David goes on to define exactly what is going to happen in the future.  God not only is God, but will be recognized as such someday.  “All the kings of the earth shall give you thanks, O Lord, for they have heard the words of your mouth, and they shall sing of the ways of the Lord, for great is the glory of the Lord”.  He writes it as a fact, and indeed it will be so.  God is above all; be they kings, presidents, rulers, dictators, or any other kind of leader.  He alone sits on the throne of this universe.  He will be worshipped and thanked when His day comes.

The psalm ends with this reality – God is our protector and guides our life.  “Though I walk in the midst of trouble, you preserve my life….The Lord will fulfill his purpose for me; your steadfast love, O Lord, endures forever”.  Scripture never promises life will be easy.  But it does tell us we won’t walk it alone.  God will be there, and He will take care of us.  He also has a plan for our lives, a very specific, unique and personal plan that will come to fruition.  He fulfills His purpose for each of us.  Not necessarily what we want, but what He has ordained to be our purpose.  How do we know?  Because His love lasts forever.  It goes on to eternity.  It never fails!

Psalm 137

Psalm 137 is known as an imprecatory psalms. In these psalms, the author invokes God to bring down judgment or punishment on his enemies.  This psalm has one of the harshest verses in the psalms in verse 9: “Blessed shall he be who takes your little ones and dashes them against the rock”! But before we get to that, look at how the psalmist begins.  “By the waters of Babylon, there we sat down and wept, when we remembered Zion”. The psalmist is not simply trying to address us, but to shock us into seeing the awfulness of sin.  Sin is a real problem in God’s eyes – no matter how much we try to belittle it.

The psalmist wants us to have an emotional reaction to sin which has taken place. We are too mild in our hatred of sin.  God hates sin, and that is not an overstatement of His position on it.  It is an issue that will cause us to spend eternity apart from a loving God who more than anything wants us to spend that eternity with Him.  But He won’t give us a pass on sin.  He won’t bend the rules so we can spend that eternity with Him.  That’s the reason Jesus has to go to the Cross – because God can’t ignore sin – any sin – no matter how we view it.

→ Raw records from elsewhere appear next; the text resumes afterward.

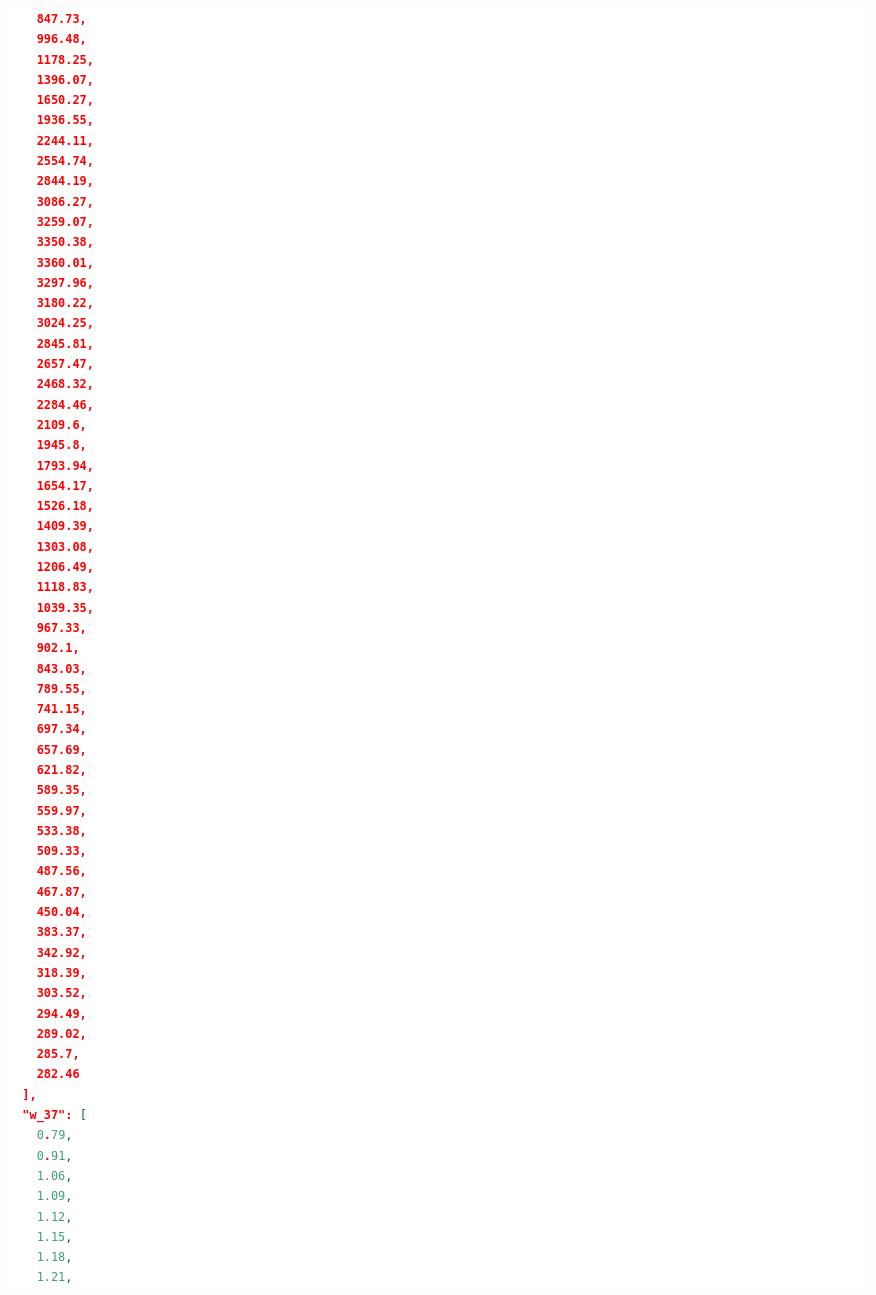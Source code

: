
 ```json
    847.73,
    996.48,
    1178.25,
    1396.07,
    1650.27,
    1936.55,
    2244.11,
    2554.74,
    2844.19,
    3086.27,
    3259.07,
    3350.38,
    3360.01,
    3297.96,
    3180.22,
    3024.25,
    2845.81,
    2657.47,
    2468.32,
    2284.46,
    2109.6,
    1945.8,
    1793.94,
    1654.17,
    1526.18,
    1409.39,
    1303.08,
    1206.49,
    1118.83,
    1039.35,
    967.33,
    902.1,
    843.03,
    789.55,
    741.15,
    697.34,
    657.69,
    621.82,
    589.35,
    559.97,
    533.38,
    509.33,
    487.56,
    467.87,
    450.04,
    383.37,
    342.92,
    318.39,
    303.52,
    294.49,
    289.02,
    285.7,
    282.46
  ],
  "w_37": [
    0.79,
    0.91,
    1.06,
    1.09,
    1.12,
    1.15,
    1.18,
    1.21,
```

Just as these faithful Jews could not sing Zion’s songs in Babylon, so God’s people today should not just blend in with the world.  “How shall we sing the Lord’s song in a foreign land….Let my tongue stick to the roof of my mouth, if I do not remember you, if I do not set Jerusalem above my highest joy”!  God’s people can’t praise God while in captivity, even though their very actions are what led them to their situation.  The Jews refused to play their harps in Babylon.  They stood firmly for the Lord, yearning for worship in Jerusalem.

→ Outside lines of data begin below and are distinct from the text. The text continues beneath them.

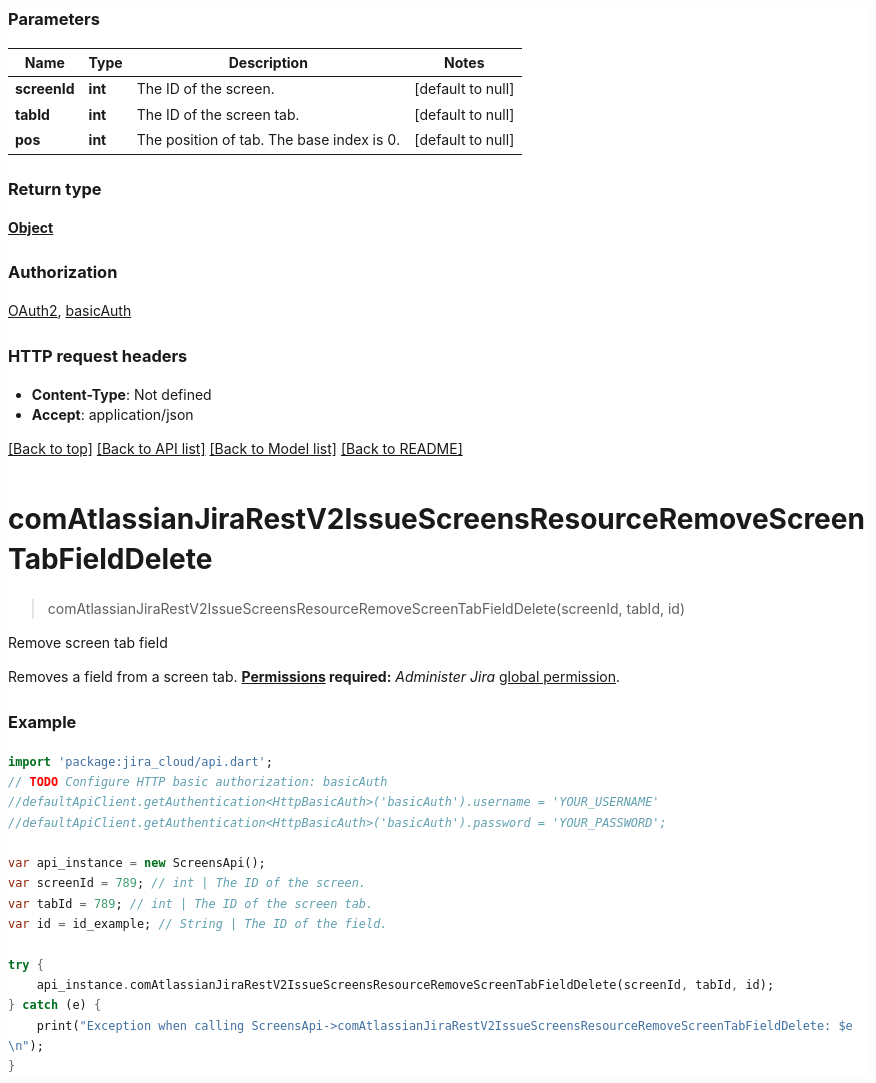 ### Parameters

Name | Type | Description  | Notes
------------- | ------------- | ------------- | -------------
 **screenId** | **int**| The ID of the screen. | [default to null]
 **tabId** | **int**| The ID of the screen tab. | [default to null]
 **pos** | **int**| The position of tab. The base index is 0. | [default to null]

### Return type

[**Object**](Object.md)

### Authorization

[OAuth2](../README.md#OAuth2), [basicAuth](../README.md#basicAuth)

### HTTP request headers

 - **Content-Type**: Not defined
 - **Accept**: application/json

[[Back to top]](#) [[Back to API list]](../README.md#documentation-for-api-endpoints) [[Back to Model list]](../README.md#documentation-for-models) [[Back to README]](../README.md)

# **comAtlassianJiraRestV2IssueScreensResourceRemoveScreenTabFieldDelete**
> comAtlassianJiraRestV2IssueScreensResourceRemoveScreenTabFieldDelete(screenId, tabId, id)

Remove screen tab field

Removes a field from a screen tab.  **[Permissions](#permissions) required:** *Administer Jira* [global permission](https://confluence.atlassian.com/x/x4dKLg).

### Example 
```dart
import 'package:jira_cloud/api.dart';
// TODO Configure HTTP basic authorization: basicAuth
//defaultApiClient.getAuthentication<HttpBasicAuth>('basicAuth').username = 'YOUR_USERNAME'
//defaultApiClient.getAuthentication<HttpBasicAuth>('basicAuth').password = 'YOUR_PASSWORD';

var api_instance = new ScreensApi();
var screenId = 789; // int | The ID of the screen.
var tabId = 789; // int | The ID of the screen tab.
var id = id_example; // String | The ID of the field.

try { 
    api_instance.comAtlassianJiraRestV2IssueScreensResourceRemoveScreenTabFieldDelete(screenId, tabId, id);
} catch (e) {
    print("Exception when calling ScreensApi->comAtlassianJiraRestV2IssueScreensResourceRemoveScreenTabFieldDelete: $e\n");
}
```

But back to the closing verse, which seems very harsh.  One commentary explains it this way: When the psalmist prays for Babylon to have its infants dashed against the rocks, he is asking that the law of retribution be carried out through God’s prescribed means against a warring nation to punish Babylon with the same evil Babylon had inflicted on Israel. He is invoking God for the judicial punishment of the wicked.  God’s punishment certainly can be strong and severe, especially against those who choose to cause pain to His children.